#### What to produce
When a line of the entries contains "manage", please list that line.

-------- Data records --------

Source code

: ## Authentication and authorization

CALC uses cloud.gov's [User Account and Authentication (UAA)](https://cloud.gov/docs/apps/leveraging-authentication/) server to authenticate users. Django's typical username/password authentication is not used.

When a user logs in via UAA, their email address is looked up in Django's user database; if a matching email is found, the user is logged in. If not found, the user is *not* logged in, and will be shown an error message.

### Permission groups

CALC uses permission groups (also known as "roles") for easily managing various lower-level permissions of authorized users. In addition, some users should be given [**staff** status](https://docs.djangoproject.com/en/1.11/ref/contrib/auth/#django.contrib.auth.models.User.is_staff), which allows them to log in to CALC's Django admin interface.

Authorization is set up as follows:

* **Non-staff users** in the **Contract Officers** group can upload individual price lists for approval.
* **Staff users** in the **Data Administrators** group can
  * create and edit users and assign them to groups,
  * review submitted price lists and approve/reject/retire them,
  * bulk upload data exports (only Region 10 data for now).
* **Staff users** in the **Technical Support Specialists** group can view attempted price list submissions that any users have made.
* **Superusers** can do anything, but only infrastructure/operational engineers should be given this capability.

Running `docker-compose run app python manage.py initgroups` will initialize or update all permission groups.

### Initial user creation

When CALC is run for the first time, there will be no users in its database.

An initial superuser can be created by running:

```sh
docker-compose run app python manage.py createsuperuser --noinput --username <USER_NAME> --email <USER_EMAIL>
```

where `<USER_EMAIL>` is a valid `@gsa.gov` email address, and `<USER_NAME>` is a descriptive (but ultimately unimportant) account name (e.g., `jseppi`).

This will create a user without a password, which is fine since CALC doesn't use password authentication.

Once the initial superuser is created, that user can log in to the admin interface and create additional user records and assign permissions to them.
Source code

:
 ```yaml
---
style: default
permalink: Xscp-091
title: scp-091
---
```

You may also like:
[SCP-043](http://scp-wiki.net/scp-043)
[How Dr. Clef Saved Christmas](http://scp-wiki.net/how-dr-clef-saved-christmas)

--------

#### Result of this exercise
Running `docker-compose run app python manage.py initgroups` will initialize or update all permission groups.
docker-compose run app python manage.py createsuperuser --noinput --username <USER_NAME> --email <USER_EMAIL>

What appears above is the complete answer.